In molti si sono interessati alla situazione del fiume. Di recente, anche l’Anpi di Scafati si è fatta promotrice con Libera e Legambiente di un evento pubblico sul Sarno, con lo scopo di portare il tema del disinquinamento all’attenzione del governo. Stando agli organizzatori, però, il governo centrale in questi mesi non ha dimostrato alcuna sensibilità sulla vicenda, nonostante il tentativo continuo di coinvolgerlo nella discussione. La Regione Campania, dal canto suo, ha risposto che entro il 2025 i lavori per il disinquinamento saranno completati. Ma si tratta di un processo lungo e tortuoso e che ha subito molti rallentamenti nei decenni passati.

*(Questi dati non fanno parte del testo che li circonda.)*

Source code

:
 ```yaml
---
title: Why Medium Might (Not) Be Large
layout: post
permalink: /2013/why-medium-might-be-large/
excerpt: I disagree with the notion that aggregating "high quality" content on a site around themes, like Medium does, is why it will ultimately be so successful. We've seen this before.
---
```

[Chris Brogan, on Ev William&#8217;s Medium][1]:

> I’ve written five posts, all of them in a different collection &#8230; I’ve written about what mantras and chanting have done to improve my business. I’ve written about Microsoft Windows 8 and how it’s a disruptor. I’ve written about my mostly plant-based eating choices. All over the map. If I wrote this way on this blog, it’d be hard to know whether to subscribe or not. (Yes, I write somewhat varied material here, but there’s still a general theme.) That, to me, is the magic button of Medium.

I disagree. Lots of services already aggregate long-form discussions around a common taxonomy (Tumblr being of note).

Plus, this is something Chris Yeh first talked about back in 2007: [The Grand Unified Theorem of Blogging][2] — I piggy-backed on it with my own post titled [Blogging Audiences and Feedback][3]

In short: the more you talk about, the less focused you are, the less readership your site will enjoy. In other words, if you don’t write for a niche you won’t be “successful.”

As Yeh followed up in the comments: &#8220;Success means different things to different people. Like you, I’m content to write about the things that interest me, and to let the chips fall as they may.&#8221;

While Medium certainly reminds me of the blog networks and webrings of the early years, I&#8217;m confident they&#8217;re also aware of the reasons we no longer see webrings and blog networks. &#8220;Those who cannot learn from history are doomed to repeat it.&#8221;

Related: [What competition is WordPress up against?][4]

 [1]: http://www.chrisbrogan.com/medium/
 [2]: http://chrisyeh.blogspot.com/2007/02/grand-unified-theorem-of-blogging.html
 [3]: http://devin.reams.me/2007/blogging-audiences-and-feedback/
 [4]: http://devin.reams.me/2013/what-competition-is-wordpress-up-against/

La storia degli interventi sul sistema di depurazione del fiume Sarno è costellata di imprevisti. All’indomani dell’epidemia di colera a Napoli, del 1973, fu varato un piano speciale per il disinquinamento, detto PS3. «Questo», racconta Ferrara, «fu caratterizzato dallo stanziamento di centinaia di miliardi di vecchie lire e vide la realizzazione di molte opere, incomplete e inadeguate per un’efficace depurazione delle acque reflue». 

 

DEPURATORI E PROGETTI FUTURI

Con l’avvento al Ministero dell’Ambiente di Edo Rochi vennero rivoluzionate le politiche di depurazione e di risanamento. Ronchi incaricò l’ENEA di rimodulare il piano di intervento. L’ENEA bocciò il vecchio PS3, che prevedeva solo tre grandi depuratori per tutto il bacino idrografico oltre a lunghissimi collettori. Venne creata una suddivisione in tre comparti di depurazione. C’era l’alto Sarno, con i depuratori di Solofra e Mercato San Severino, il medio Sarno con i depuratori di Scafati, Nocera Superiore e Angri, e infine la foce, col depuratore di Castellammare di Stabia.

I depuratori sono stati tutti realizzati, quelli dell’alto Sarno erano già stati previsti dal vecchio PS3 ma sono ancora da adeguare. Gli altri depuratori di medio e foce Sarno sono stati completati da alcuni anni ma non sono ancora stati terminati i sistemi fognari di tutti e quarantadue i Comuni del bacino. Mancano all’appello anche diversi collettori. Insomma, la situazione sembra lentamente migliorare. «La situazione, per quanto ancora grave, lo è meno degli anni scorsi», osserva Ferrara, «sia per la crisi economica sia per l’inizio della depurazione che ha portato anche la balneabilità di alcuni tratti di mare della costa vesuviana, interdetti ai bagnanti da decenni». Un piccolo ma notevole traguardo, che fa ben sperare per il futuro.